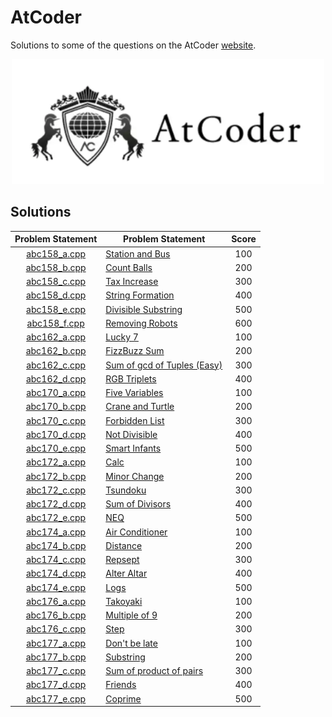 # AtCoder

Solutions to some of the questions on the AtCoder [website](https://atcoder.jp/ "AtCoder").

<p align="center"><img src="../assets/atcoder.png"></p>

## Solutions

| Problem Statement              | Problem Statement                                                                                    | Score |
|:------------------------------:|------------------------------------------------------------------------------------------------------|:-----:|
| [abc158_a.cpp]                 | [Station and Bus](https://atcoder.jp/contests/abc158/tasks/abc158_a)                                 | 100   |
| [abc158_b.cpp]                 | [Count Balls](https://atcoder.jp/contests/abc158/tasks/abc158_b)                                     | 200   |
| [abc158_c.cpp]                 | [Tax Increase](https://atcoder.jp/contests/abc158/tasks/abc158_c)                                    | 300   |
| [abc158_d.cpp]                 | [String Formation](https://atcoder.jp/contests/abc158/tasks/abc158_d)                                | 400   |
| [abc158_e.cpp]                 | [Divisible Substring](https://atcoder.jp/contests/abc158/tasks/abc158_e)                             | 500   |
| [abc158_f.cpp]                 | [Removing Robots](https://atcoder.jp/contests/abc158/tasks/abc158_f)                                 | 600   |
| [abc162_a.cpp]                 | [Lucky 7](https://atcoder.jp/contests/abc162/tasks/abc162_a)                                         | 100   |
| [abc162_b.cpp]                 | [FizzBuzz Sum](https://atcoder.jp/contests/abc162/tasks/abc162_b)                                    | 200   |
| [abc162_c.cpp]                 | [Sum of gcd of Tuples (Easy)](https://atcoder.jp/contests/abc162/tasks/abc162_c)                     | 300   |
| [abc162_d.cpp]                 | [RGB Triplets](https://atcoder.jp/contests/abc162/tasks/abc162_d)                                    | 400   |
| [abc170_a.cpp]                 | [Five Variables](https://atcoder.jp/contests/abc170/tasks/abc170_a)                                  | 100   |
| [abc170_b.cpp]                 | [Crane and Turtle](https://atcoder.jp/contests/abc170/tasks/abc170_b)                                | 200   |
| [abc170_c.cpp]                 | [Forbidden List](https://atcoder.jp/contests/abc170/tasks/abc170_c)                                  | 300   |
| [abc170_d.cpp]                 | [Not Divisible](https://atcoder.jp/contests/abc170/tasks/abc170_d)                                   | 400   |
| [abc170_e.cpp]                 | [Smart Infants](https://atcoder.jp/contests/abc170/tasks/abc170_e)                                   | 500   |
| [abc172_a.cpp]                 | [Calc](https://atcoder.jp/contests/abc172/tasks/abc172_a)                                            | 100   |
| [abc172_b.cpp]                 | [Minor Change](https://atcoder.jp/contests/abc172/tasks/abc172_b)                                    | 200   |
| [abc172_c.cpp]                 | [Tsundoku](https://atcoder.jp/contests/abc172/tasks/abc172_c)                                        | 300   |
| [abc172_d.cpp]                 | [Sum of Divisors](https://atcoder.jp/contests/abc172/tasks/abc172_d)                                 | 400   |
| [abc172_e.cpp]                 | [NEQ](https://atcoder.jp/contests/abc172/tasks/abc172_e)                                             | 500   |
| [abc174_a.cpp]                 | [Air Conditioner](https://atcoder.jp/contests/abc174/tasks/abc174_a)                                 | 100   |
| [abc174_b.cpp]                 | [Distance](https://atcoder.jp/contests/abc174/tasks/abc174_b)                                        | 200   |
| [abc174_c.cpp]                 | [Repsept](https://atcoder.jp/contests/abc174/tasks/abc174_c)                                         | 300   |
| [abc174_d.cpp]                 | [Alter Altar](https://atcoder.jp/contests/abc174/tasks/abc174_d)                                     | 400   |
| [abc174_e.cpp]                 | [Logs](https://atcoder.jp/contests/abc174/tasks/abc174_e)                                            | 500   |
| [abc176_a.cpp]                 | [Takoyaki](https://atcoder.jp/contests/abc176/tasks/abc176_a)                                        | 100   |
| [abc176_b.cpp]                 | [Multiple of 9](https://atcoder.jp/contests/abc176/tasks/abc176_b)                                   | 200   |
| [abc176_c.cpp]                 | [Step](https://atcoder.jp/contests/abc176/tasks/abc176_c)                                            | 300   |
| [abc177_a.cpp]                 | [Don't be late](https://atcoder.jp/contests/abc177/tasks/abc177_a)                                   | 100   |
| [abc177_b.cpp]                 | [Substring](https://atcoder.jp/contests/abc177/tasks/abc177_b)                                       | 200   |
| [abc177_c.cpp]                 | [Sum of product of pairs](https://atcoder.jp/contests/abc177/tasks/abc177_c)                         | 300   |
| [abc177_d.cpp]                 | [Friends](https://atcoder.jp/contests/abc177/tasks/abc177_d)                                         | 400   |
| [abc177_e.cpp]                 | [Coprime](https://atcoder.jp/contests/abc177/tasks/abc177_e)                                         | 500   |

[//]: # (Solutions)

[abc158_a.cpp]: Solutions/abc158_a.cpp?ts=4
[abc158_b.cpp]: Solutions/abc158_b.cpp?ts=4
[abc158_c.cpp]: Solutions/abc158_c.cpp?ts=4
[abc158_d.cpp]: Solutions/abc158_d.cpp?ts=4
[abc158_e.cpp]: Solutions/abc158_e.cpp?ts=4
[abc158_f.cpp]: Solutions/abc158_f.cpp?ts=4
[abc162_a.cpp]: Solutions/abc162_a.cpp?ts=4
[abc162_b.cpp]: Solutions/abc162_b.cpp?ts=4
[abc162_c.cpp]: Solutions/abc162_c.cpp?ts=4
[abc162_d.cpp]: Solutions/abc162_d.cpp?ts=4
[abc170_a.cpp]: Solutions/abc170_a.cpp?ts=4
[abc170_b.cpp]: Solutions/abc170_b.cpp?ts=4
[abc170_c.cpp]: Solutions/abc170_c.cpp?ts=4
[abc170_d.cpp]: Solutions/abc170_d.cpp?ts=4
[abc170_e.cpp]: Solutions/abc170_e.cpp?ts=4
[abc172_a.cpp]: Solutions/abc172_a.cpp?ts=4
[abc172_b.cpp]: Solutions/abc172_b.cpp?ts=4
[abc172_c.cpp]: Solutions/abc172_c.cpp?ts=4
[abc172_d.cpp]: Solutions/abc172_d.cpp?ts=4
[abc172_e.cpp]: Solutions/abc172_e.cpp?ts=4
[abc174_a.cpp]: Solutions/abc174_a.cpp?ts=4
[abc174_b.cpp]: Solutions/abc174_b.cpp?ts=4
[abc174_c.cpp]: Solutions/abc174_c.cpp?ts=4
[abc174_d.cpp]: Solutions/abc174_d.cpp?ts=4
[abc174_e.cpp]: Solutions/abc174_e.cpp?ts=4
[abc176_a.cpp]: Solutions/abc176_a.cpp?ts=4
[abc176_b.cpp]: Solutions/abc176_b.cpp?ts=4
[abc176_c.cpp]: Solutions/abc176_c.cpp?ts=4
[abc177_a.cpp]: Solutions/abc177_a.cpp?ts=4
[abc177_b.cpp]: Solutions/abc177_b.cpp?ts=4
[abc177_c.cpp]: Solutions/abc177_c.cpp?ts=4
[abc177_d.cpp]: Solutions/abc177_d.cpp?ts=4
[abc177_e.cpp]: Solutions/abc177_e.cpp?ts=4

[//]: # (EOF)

WORK ITEM> Your answer should be an exact copy of the lines from the one with "[abc177_c.cpp]: Solutions/abc177_c.cpp?ts=4" through the end of the material, with no other lines.

ANSWER SECTION>
[abc177_c.cpp]: Solutions/abc177_c.cpp?ts=4
[abc177_d.cpp]: Solutions/abc177_d.cpp?ts=4
[abc177_e.cpp]: Solutions/abc177_e.cpp?ts=4

[//]: # (EOF)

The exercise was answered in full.